Beer Style Guidelines: Teach the Controversy!
Originally published at GeekBeer. Please leave any comments there.
Beer Styles are intended as a way to respectfully segregate various beers. The intent, I suppose, is the same as the intent behind classification in any scientific endeavor: that is, it’s a combination of the geek’s desire to classify things and the connoisseur’s desire to avoid having to directly answer the question, “Is Stone’s IPA better than Avery’s Samael?”
The guidelines, though, have inherent shortcomings, and they seem to become more prevalent as I continue this Learning About Beer quest.
In typical Internet, bullet-point fashion, I’ll expand.
- No two style guides quite agree
Just like the Chicago Manual of Style and The Elements of Style don’t always agree, the two major sources of beer style guides don’t either.

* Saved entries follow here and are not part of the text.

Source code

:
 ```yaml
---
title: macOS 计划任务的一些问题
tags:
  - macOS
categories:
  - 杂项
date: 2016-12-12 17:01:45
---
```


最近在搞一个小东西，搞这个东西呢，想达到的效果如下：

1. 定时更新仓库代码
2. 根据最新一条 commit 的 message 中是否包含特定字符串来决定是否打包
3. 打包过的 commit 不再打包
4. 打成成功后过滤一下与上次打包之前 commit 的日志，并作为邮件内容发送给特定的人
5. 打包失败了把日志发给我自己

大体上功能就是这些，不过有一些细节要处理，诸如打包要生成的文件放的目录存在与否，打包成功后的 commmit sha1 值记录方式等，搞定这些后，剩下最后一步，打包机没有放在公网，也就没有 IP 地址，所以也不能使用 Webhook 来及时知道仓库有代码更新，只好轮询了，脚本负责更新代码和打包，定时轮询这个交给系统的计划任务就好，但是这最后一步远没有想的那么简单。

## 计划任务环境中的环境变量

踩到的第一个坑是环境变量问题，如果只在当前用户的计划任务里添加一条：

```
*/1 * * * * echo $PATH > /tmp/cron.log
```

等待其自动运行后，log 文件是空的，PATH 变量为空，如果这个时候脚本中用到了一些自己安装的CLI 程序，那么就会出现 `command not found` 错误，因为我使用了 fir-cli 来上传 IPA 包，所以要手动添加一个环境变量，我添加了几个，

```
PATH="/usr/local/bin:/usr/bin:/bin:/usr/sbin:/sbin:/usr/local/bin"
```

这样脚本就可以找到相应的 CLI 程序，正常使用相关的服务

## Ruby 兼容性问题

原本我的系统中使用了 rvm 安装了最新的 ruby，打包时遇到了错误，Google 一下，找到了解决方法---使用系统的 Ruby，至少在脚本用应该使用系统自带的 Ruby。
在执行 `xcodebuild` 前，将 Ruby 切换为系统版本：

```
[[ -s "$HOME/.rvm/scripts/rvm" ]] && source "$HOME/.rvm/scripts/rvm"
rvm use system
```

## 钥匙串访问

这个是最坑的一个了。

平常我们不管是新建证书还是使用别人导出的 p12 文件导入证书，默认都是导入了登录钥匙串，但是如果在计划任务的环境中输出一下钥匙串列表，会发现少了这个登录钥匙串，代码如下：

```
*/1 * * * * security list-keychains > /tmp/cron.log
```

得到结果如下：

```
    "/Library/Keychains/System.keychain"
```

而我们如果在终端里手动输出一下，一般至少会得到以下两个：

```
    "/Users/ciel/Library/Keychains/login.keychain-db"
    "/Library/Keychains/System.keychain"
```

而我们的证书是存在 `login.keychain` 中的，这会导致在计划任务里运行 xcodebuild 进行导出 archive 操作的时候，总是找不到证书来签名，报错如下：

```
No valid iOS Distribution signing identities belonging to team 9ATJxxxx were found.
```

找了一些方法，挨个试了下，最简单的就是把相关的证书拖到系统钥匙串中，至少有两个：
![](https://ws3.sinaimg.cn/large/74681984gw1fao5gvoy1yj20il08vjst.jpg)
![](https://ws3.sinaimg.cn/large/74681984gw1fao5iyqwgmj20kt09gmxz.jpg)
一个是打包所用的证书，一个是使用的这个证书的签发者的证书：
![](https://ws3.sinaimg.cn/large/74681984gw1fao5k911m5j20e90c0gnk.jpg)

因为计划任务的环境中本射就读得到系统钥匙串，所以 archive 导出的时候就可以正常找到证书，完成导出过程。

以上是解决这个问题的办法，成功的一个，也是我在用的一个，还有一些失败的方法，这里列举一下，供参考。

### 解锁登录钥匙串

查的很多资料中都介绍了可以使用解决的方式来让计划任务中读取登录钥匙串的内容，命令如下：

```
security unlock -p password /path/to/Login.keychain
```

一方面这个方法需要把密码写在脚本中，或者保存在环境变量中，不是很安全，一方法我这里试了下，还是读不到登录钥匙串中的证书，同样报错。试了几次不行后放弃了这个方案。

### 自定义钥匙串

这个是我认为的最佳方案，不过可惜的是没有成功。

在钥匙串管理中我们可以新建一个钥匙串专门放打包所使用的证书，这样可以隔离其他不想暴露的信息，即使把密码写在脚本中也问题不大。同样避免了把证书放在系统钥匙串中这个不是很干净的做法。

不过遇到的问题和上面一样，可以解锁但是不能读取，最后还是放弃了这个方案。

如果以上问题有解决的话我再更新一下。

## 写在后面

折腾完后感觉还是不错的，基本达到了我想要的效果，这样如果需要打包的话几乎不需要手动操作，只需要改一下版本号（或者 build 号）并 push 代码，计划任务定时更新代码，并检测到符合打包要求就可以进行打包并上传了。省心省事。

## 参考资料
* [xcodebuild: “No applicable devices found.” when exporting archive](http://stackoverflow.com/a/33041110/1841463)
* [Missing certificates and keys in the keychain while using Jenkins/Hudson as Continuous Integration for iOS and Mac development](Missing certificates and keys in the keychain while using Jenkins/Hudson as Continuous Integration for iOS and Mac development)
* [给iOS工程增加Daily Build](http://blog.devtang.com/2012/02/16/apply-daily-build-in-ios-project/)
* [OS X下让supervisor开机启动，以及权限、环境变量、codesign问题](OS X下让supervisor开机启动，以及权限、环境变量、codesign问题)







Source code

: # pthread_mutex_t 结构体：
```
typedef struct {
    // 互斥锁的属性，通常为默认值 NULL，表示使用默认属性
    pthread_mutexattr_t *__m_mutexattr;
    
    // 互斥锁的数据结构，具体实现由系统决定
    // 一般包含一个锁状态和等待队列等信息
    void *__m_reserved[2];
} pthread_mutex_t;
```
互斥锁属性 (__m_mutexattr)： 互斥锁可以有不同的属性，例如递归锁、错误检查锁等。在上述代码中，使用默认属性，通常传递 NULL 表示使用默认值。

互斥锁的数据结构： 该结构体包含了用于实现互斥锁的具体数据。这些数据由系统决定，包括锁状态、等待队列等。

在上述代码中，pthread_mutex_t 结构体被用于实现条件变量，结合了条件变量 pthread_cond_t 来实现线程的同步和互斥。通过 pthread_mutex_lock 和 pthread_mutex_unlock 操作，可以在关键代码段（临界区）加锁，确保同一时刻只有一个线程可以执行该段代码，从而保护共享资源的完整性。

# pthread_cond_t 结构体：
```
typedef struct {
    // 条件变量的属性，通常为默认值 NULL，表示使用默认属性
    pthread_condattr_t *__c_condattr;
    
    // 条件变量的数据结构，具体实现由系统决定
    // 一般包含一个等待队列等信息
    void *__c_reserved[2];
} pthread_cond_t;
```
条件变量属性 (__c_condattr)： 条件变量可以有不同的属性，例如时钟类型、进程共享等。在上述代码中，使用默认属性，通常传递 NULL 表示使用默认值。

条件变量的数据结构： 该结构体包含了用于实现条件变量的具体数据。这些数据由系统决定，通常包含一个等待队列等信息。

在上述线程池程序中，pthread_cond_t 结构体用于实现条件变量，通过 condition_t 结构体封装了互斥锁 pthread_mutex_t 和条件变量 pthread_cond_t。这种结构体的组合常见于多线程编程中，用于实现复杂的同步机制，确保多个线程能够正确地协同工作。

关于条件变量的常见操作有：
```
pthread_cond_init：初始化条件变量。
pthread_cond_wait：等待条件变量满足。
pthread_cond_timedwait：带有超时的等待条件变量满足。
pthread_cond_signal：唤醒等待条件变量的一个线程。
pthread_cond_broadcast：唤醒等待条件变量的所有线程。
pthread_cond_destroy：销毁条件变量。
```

Beertown’s guide, for instance, separates Wood and Barrel-aged Sour Beers into a category, while the BJCP style guide has only a few entries on sours, and no mention of wood-aged sours being worth a separate category.
- There are dozens of different sets of guidelines
Michael Jackson has one of the most extensive sets that doesn’t claim to be official, but nearly every beer author has a slightly different take on beer styles. This is particularly true for the “fringe” classifications, like wild ales.
- Style guidelines my stifle brewer creativity
The real enthusiasts will say that people who want to be creative will do so regardless of the existence of style guidelines, but it’s hard to deny that many brewers will start their careers trying to brew a book-perfect American Pale. Whether this stifles long-term creativity, I’m not going to speculate, but the argument is out there.
- Style guidelines may complicate beer judging more than they simplify it
Guidelines help codify styles, sure, but what do you do when Avery Brewing wants to submit their SIXTEEN to a competition? It fits the style guidelines for a Saison… almost. The alcohol content is too high to fit the BJCP style. Do they have to enter it into Belgian Special Dark Ales as the guidelines imply, to compete with the likes of completely different beers? Rigid guidelines make it easy to answer this question, but not easy for the creative brewer to get good feedback or categorization of their unique brew.
The core issue here are that guidelines can’t keep pace with brewer creativity.
I say this as someone seriously investigating the time it would take to become a beer judge, and as a scientist that respects the desire and purpose of classification. There are billions of beers waiting to be made out there — are we going to try to create guidelines for every one?